Leo por encima las noticias que llegan de la ciudad de Vigo acerca de su reciente sicopatía navideña. Al principio, el año pasado, me daba la risa, una risa algo paternalista, condescendiente. Me parecía una idiotez, pero, ya se sabe, hay gente para todo. El alcalde de dicha ciudad, además, aparecía por doquier presumiendo de iluminación navideña como si estuviese anunciando la fórmula del pleno empleo. En su delirio, le daba incluso por comparar a Vigo con otras ciudades españolas y europeas cuyo derroche lumínico en fechas tan señaladas resultaba insignificante a su lado. Pero en España ya estamos curados de espanto y, después de asistir a la construcción de aeropuertos sin aviones ni pasajeros (nunca sabremos qué fue lo que no hubo primero), urbanizaciones sin vecinos, faraónicas ciudades de la cultura (del despilfarro) y un largo etcétera de obras inútiles y millonarias, la ocurrencia de las luces no dejaba de ser una chorrada naif y aparentemente inocua. 
Desde entonces, sin embargo, se ha desatado una suerte de neurosis colectiva que ha llevado a la gente a fletar autobuses e ir en peregrinación a ver las luces viguesas de navidad. Da qué pensar. Y eso fue lo que hizo el ínclito alcalde de la ciudad, que este año ha sumado al dispendio decorativo unos cañones de nieve artificial que se pasarán un mes (porque la Navidad ahora dura como unas antiguas vacaciones de verano) vertiendo falsa nieve sobre la acera de una de sus calles principales. 
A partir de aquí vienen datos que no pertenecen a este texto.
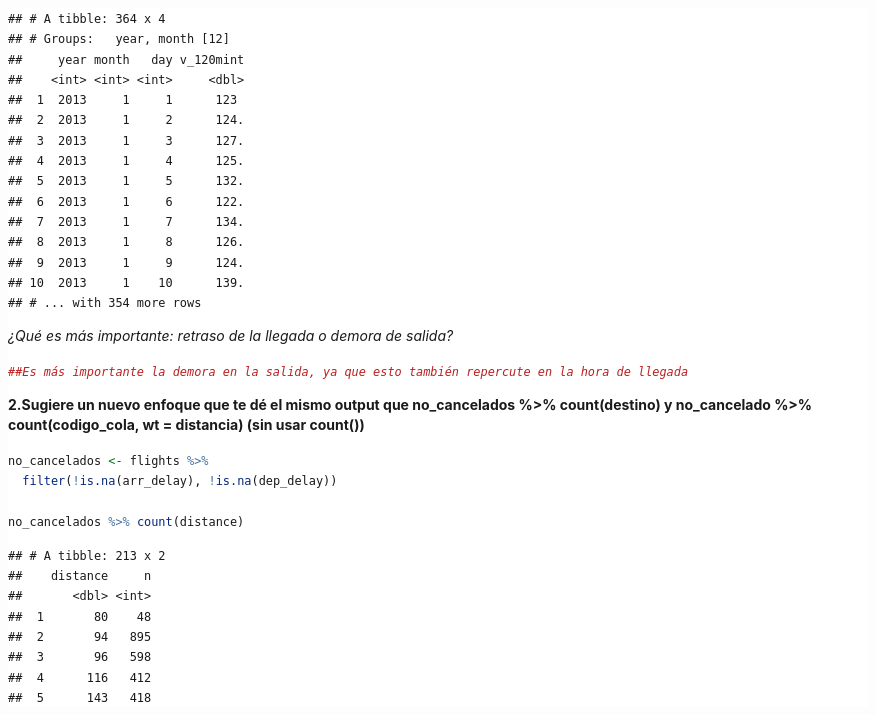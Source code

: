     ## # A tibble: 364 x 4
    ## # Groups:   year, month [12]
    ##     year month   day v_120mint
    ##    <int> <int> <int>     <dbl>
    ##  1  2013     1     1      123 
    ##  2  2013     1     2      124.
    ##  3  2013     1     3      127.
    ##  4  2013     1     4      125.
    ##  5  2013     1     5      132.
    ##  6  2013     1     6      122.
    ##  7  2013     1     7      134.
    ##  8  2013     1     8      126.
    ##  9  2013     1     9      124.
    ## 10  2013     1    10      139.
    ## # ... with 354 more rows

*¿Qué es más importante: retraso de la llegada o demora de salida?*

``` r
##Es más importante la demora en la salida, ya que esto también repercute en la hora de llegada
```

**2.Sugiere un nuevo enfoque que te dé el mismo output que no_cancelados
%>% count(destino) y no_cancelado %>% count(codigo_cola, wt = distancia)
(sin usar count())**

``` r
no_cancelados <- flights %>% 
  filter(!is.na(arr_delay), !is.na(dep_delay))

no_cancelados %>% count(distance)
```

    ## # A tibble: 213 x 2
    ##    distance     n
    ##       <dbl> <int>
    ##  1       80    48
    ##  2       94   895
    ##  3       96   598
    ##  4      116   412
    ##  5      143   418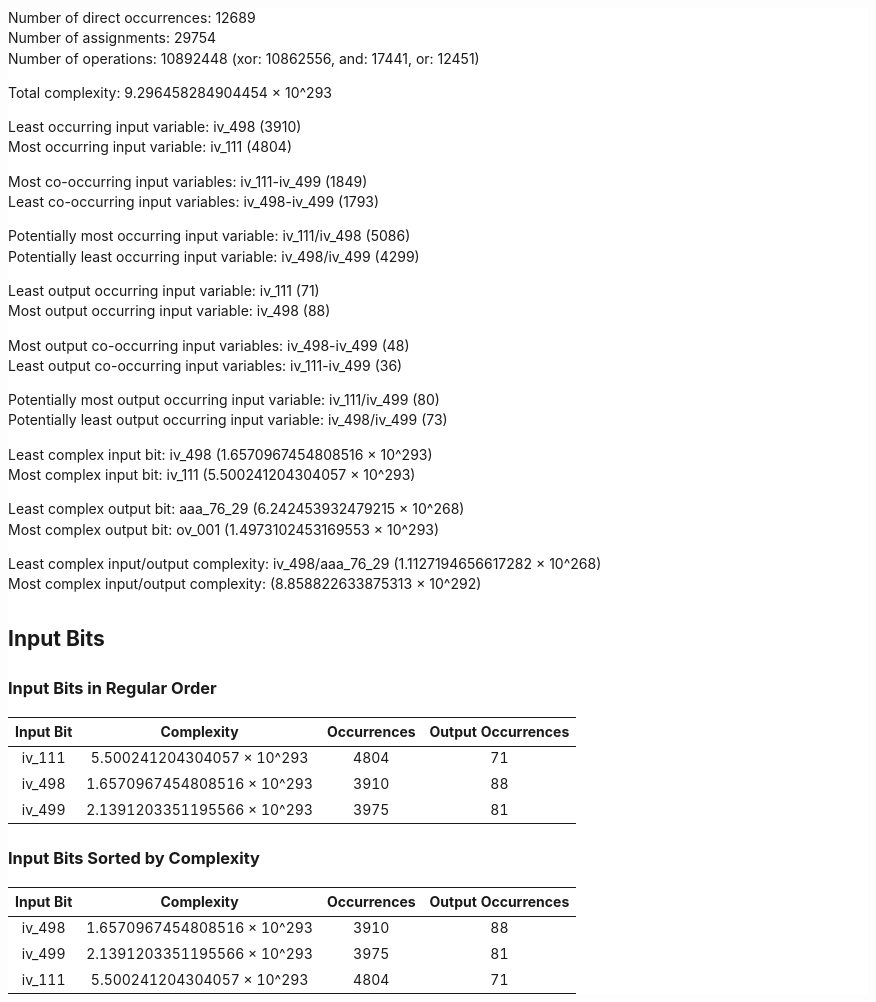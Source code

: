 Number of direct occurrences: 12689  
Number of assignments: 29754  
Number of operations: 10892448
(xor: 10862556,
and: 17441,
or: 12451)

Total complexity: 9.296458284904454 × 10^293

Least occurring input variable: iv_498 (3910)  
Most occurring input variable: iv_111 (4804)

Most co-occurring input variables: iv_111-iv_499 (1849)  
Least co-occurring input variables: iv_498-iv_499 (1793)

Potentially most occurring input variable: iv_111/iv_498 (5086)  
Potentially least occurring input variable: iv_498/iv_499 (4299)

Least output occurring input variable: iv_111 (71)  
Most output occurring input variable: iv_498 (88)

Most output co-occurring input variables: iv_498-iv_499 (48)  
Least output co-occurring input variables: iv_111-iv_499 (36)

Potentially most output occurring input variable: iv_111/iv_499 (80)  
Potentially least output occurring input variable: iv_498/iv_499 (73)

Least complex input bit: iv_498 (1.6570967454808516 × 10^293)  
Most complex input bit: iv_111 (5.500241204304057 × 10^293)

Least complex output bit: aaa_76_29 (6.242453932479215 × 10^268)  
Most complex output bit: ov_001 (1.4973102453169553 × 10^293)

Least complex input/output complexity: iv_498/aaa_76_29 (1.1127194656617282 × 10^268)  
Most complex input/output complexity:  (8.858822633875313 × 10^292)

## Input Bits

### Input Bits in Regular Order

| Input Bit | Complexity | Occurrences | Output Occurrences |
|:---------:|:----------:|:-----------:|:------------------:|
| iv_111 | 5.500241204304057 × 10^293 | 4804 | 71 |
| iv_498 | 1.6570967454808516 × 10^293 | 3910 | 88 |
| iv_499 | 2.1391203351195566 × 10^293 | 3975 | 81 |

### Input Bits Sorted by Complexity

| Input Bit | Complexity | Occurrences | Output Occurrences |
|:---------:|:----------:|:-----------:|:------------------:|
| iv_498 | 1.6570967454808516 × 10^293 | 3910 | 88 |
| iv_499 | 2.1391203351195566 × 10^293 | 3975 | 81 |
| iv_111 | 5.500241204304057 × 10^293 | 4804 | 71 |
Supongo que da igual que la gente tenga unos trabajos de mierda (me van a disculpar, pero creo que seguir hablando de "precariedad laboral" puede confundir a todas esas personas cegadas por los brillos horteras de la decoración navideña), que los alquileres en el centro de las ciudades no se los puedan permitir más que los turistas y algunos directivos con megabonus, que los llamados fondos de inversión se dediquen a comprar pisos a diestro y siniestro mientras el resto del mundo debe conformarse con viviendas cada vez más pequeñas, más caras y periféricas, que falten recursos para la escuela pública y los médicos no den abasto con sus cupos de pacientes. En fin, podría seguir y seguir, pero no es cuestión de parecer Ebenezer Scrooge. 

Convertir la navidad en un espectáculo Disney para atraer un turismo aglomerante y estacional quizá sea una genialidad marquetiniana, pero el día que se apaguen las luces y la gente vuelva a abrir los ojos a la realidad diaria, puede que eche en falta ciertos servicios básicos que les han sido escamoteados en medio del jolgorio y el artificio. Y como suele pasar, volveremos a echarle la culpa a la estulticia y al populismo de los políticos, capaces de las mayores simplezas con tal de asegurarse un puñado de votos. ¿Y qué hay de quienes asistimos en silencio a sus delirios de grandeza o a sus síndromes de Peter Pan? ¿Y qué hay de los votantes? Yo lo tengo claro, prefiero la Navidad de Dickens. Pero los libros, de momento, no tienen lucecitas.